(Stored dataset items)
-------
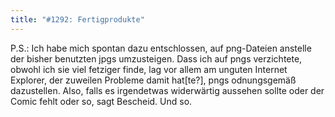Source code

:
 ```yaml
---
title: "#1292: Fertigprodukte"
---
```


P.S.:
Ich habe mich spontan dazu entschlossen, auf png-Dateien anstelle der bisher benutzten jpgs umzusteigen. Dass ich auf pngs verzichtete, obwohl ich sie viel fetziger finde, lag vor allem am unguten Internet Explorer, der zuweilen Probleme damit hat[te?], pngs odnungsgemäß dazustellen.
Also, falls es irgendetwas widerwärtig aussehen sollte oder der Comic fehlt oder so, sagt Bescheid.
Und so.
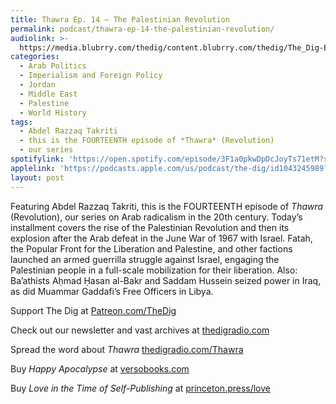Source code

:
 ```yaml
---
title: Thawra Ep. 14 – The Palestinian Revolution
permalink: podcast/thawra-ep-14-the-palestinian-revolution/
audiolink: >-
  https://media.blubrry.com/thedig/content.blubrry.com/thedig/The_Dig-Ep_450-Takriti.mp3
categories:
  - Arab Politics
  - Imperialism and Foreign Policy
  - Jordan
  - Middle East
  - Palestine
  - World History
tags:
  - Abdel Razzaq Takriti
  - this is the FOURTEENTH episode of *Thawra* (Revolution)
  - our series
spotifylink: 'https://open.spotify.com/episode/3F1a0pkwDpDcJoyTs71etM?si=41ecf0591f7b4b74'
applelink: 'https://podcasts.apple.com/us/podcast/the-dig/id1043245989?i=1000661437446'
layout: post
---
```


Featuring Abdel Razzaq Takriti, this is the FOURTEENTH episode of *Thawra* (Revolution), our series on Arab radicalism in the 20th century. Today’s installment covers the rise of the Palestinian Revolution and then its explosion after the Arab defeat in the June War of 1967 with Israel. Fatah, the Popular Front for the Liberation and Palestine, and other factions launched an armed guerrilla struggle against Israel, engaging the Palestinian people in a full-scale mobilization for their liberation. Also: Ba’athists Aḥmad Ḥasan al-Bakr and Saddam Hussein seized power in Iraq, as did Muammar Gaddafi’s Free Officers in Libya.

Support The Dig at [Patreon.com/TheDig](http://patreon.com/TheDig)

Check out our newsletter and vast archives at [thedigradio.com](http://thedigradio.com)

Spread the word about *Thawra* [thedigradio.com/Thawra](http://thedigradio.com/Thawra)

Buy *Happy Apocalypse* at [versobooks.com](http://versobooks.com)

Buy *Love in the Time of Self-Publishing* at [princeton.press/love](http://princeton.press/love)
-------
WHAT NEEDS TO BE DONE | When an image appears in the data, skip it and output the rest exactly.

RESULT |
Source code

:
 ```yaml
---
title: "#1292: Fertigprodukte"
---
```


P.S.:
Ich habe mich spontan dazu entschlossen, auf png-Dateien anstelle der bisher benutzten jpgs umzusteigen. Dass ich auf pngs verzichtete, obwohl ich sie viel fetziger finde, lag vor allem am unguten Internet Explorer, der zuweilen Probleme damit hat[te?], pngs odnungsgemäß dazustellen.
Also, falls es irgendetwas widerwärtig aussehen sollte oder der Comic fehlt oder so, sagt Bescheid.
Und so.
Source code

:
 ```yaml
---
title: Thawra Ep. 14 – The Palestinian Revolution
permalink: podcast/thawra-ep-14-the-palestinian-revolution/
audiolink: >-
  https://media.blubrry.com/thedig/content.blubrry.com/thedig/The_Dig-Ep_450-Takriti.mp3
categories:
  - Arab Politics
  - Imperialism and Foreign Policy
  - Jordan
  - Middle East
  - Palestine
  - World History
tags:
  - Abdel Razzaq Takriti
  - this is the FOURTEENTH episode of *Thawra* (Revolution)
  - our series
spotifylink: 'https://open.spotify.com/episode/3F1a0pkwDpDcJoyTs71etM?si=41ecf0591f7b4b74'
applelink: 'https://podcasts.apple.com/us/podcast/the-dig/id1043245989?i=1000661437446'
layout: post
---
```


Featuring Abdel Razzaq Takriti, this is the FOURTEENTH episode of *Thawra* (Revolution), our series on Arab radicalism in the 20th century. Today’s installment covers the rise of the Palestinian Revolution and then its explosion after the Arab defeat in the June War of 1967 with Israel. Fatah, the Popular Front for the Liberation and Palestine, and other factions launched an armed guerrilla struggle against Israel, engaging the Palestinian people in a full-scale mobilization for their liberation. Also: Ba’athists Aḥmad Ḥasan al-Bakr and Saddam Hussein seized power in Iraq, as did Muammar Gaddafi’s Free Officers in Libya.

Support The Dig at [Patreon.com/TheDig](http://patreon.com/TheDig)

Check out our newsletter and vast archives at [thedigradio.com](http://thedigradio.com)

Spread the word about *Thawra* [thedigradio.com/Thawra](http://thedigradio.com/Thawra)

Buy *Happy Apocalypse* at [versobooks.com](http://versobooks.com)

Buy *Love in the Time of Self-Publishing* at [princeton.press/love](http://princeton.press/love)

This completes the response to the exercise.